* TASK ITEM:
Return the data below exactly, stopping after the line with "[HiveQL]: /posts/297bd708/".

=======

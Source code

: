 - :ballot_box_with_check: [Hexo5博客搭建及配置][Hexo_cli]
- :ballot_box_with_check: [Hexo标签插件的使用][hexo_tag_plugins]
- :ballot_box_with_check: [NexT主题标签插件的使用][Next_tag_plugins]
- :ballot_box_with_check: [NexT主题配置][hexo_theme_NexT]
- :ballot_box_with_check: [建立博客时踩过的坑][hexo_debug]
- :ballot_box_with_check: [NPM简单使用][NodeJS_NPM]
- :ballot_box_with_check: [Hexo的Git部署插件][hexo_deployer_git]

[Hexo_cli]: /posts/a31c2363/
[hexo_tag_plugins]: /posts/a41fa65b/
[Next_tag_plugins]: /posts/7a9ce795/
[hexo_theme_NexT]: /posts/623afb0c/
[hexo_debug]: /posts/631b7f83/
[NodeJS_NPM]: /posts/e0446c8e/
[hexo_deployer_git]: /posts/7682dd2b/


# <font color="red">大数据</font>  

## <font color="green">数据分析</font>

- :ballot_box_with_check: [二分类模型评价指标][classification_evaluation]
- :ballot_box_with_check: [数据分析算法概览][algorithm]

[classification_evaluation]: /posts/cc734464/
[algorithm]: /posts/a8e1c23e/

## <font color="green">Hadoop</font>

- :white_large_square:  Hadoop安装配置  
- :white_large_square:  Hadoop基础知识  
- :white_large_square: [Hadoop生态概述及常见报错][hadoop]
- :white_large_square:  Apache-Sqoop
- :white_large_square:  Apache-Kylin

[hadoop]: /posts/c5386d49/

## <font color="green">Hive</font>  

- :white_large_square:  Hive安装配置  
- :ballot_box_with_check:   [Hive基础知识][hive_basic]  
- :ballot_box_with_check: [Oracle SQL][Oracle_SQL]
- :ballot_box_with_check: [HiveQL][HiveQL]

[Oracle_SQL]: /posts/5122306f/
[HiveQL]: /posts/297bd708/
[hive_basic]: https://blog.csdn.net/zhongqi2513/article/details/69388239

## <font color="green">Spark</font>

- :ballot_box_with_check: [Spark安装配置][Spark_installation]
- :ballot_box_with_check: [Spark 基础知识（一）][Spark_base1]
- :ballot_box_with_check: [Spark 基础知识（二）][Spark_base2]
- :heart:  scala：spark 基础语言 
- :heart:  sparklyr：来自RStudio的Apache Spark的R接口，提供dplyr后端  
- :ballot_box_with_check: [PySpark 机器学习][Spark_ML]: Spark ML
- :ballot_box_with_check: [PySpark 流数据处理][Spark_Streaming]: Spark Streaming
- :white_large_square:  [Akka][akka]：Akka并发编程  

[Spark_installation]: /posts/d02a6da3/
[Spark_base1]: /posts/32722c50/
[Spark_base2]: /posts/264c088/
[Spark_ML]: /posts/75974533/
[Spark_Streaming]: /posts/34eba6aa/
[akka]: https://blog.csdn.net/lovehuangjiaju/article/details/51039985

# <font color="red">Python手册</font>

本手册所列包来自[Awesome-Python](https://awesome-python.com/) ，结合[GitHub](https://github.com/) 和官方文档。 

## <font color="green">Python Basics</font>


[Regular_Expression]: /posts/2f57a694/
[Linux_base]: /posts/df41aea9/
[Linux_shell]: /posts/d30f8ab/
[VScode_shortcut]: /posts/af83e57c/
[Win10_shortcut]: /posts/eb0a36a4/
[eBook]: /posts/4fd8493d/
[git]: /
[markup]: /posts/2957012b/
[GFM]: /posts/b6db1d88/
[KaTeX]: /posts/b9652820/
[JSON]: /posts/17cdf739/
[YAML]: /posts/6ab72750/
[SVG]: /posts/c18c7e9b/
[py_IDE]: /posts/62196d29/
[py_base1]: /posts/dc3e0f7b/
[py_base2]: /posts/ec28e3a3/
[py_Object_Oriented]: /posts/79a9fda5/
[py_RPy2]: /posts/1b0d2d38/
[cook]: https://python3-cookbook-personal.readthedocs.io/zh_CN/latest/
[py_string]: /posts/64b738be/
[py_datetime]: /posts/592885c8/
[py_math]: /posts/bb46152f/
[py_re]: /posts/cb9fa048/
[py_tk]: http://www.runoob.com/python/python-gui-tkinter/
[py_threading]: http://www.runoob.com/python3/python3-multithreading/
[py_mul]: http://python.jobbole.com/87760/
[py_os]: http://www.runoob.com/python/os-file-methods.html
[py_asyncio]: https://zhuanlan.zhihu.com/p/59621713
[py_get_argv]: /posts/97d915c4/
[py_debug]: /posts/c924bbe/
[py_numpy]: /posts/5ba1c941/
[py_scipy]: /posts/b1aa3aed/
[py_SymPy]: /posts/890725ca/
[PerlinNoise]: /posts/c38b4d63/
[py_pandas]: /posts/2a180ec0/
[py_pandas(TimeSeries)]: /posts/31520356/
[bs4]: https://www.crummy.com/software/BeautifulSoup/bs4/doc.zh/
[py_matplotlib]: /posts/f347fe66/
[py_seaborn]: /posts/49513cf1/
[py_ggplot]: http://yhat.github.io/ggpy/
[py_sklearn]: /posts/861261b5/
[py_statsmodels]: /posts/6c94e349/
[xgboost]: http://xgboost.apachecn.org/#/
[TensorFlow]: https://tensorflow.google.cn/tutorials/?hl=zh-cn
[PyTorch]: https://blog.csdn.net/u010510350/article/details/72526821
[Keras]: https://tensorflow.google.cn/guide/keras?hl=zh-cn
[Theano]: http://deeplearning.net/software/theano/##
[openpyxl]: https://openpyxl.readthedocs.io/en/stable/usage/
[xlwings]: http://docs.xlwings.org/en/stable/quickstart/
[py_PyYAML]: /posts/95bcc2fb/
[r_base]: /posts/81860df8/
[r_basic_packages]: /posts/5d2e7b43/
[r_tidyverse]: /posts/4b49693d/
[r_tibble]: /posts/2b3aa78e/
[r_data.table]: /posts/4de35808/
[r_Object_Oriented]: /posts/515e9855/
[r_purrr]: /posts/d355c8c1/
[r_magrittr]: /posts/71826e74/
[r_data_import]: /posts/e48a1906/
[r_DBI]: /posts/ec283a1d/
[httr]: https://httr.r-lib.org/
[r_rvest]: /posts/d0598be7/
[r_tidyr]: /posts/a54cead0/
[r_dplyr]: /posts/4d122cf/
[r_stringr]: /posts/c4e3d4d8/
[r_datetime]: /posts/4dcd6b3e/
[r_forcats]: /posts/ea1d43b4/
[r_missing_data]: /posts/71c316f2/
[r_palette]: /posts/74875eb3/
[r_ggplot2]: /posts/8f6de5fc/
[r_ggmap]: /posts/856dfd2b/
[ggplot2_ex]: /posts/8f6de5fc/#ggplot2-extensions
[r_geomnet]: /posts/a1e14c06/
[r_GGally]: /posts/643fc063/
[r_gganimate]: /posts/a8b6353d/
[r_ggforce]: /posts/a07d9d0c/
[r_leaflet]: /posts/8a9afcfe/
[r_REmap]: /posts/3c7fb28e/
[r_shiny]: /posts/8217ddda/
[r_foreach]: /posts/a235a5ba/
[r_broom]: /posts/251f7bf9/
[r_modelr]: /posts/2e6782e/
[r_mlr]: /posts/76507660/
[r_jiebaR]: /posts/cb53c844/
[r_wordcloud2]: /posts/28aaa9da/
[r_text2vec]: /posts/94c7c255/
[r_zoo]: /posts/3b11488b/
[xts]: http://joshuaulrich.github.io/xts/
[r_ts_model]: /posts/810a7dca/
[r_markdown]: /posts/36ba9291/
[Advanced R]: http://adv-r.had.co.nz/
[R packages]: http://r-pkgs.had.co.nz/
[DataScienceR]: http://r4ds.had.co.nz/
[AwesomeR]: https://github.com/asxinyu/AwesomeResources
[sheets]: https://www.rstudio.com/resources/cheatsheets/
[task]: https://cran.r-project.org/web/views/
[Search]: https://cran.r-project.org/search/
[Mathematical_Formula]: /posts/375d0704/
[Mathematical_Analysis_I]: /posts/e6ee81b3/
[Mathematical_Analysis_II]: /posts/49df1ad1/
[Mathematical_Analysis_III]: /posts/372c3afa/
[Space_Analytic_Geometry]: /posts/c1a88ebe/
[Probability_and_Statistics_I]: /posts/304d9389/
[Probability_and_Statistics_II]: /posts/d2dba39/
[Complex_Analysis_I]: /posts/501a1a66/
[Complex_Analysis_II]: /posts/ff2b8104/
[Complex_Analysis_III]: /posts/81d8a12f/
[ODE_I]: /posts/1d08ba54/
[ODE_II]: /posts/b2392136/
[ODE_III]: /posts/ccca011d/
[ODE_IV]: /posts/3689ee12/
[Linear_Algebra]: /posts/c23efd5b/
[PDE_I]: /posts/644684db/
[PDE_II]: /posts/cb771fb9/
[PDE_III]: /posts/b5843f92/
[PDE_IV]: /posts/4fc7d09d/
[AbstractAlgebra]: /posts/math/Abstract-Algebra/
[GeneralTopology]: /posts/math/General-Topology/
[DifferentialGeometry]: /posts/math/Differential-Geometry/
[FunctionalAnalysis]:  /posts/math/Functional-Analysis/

=======

* ANSWER BOX:
Source code

: - :ballot_box_with_check: [Hexo5博客搭建及配置][Hexo_cli]
- :ballot_box_with_check: [Hexo标签插件的使用][hexo_tag_plugins]
- :ballot_box_with_check: [NexT主题标签插件的使用][Next_tag_plugins]
- :ballot_box_with_check: [NexT主题配置][hexo_theme_NexT]
- :ballot_box_with_check: [建立博客时踩过的坑][hexo_debug]
- :ballot_box_with_check: [NPM简单使用][NodeJS_NPM]
- :ballot_box_with_check: [Hexo的Git部署插件][hexo_deployer_git]

[Hexo_cli]: /posts/a31c2363/
[hexo_tag_plugins]: /posts/a41fa65b/
[Next_tag_plugins]: /posts/7a9ce795/
[hexo_theme_NexT]: /posts/623afb0c/
[hexo_debug]: /posts/631b7f83/
[NodeJS_NPM]: /posts/e0446c8e/
[hexo_deployer_git]: /posts/7682dd2b/


# <font color="red">大数据</font>  

## <font color="green">数据分析</font>

- :ballot_box_with_check: [二分类模型评价指标][classification_evaluation]
- :ballot_box_with_check: [数据分析算法概览][algorithm]

[classification_evaluation]: /posts/cc734464/
[algorithm]: /posts/a8e1c23e/

## <font color="green">Hadoop</font>

- :white_large_square:  Hadoop安装配置  
- :white_large_square:  Hadoop基础知识  
- :white_large_square: [Hadoop生态概述及常见报错][hadoop]
- :white_large_square:  Apache-Sqoop
- :white_large_square:  Apache-Kylin

[hadoop]: /posts/c5386d49/

## <font color="green">Hive</font>  

- :white_large_square:  Hive安装配置  
- :ballot_box_with_check:   [Hive基础知识][hive_basic]  
- :ballot_box_with_check: [Oracle SQL][Oracle_SQL]
- :ballot_box_with_check: [HiveQL][HiveQL]

[Oracle_SQL]: /posts/5122306f/
[HiveQL]: /posts/297bd708/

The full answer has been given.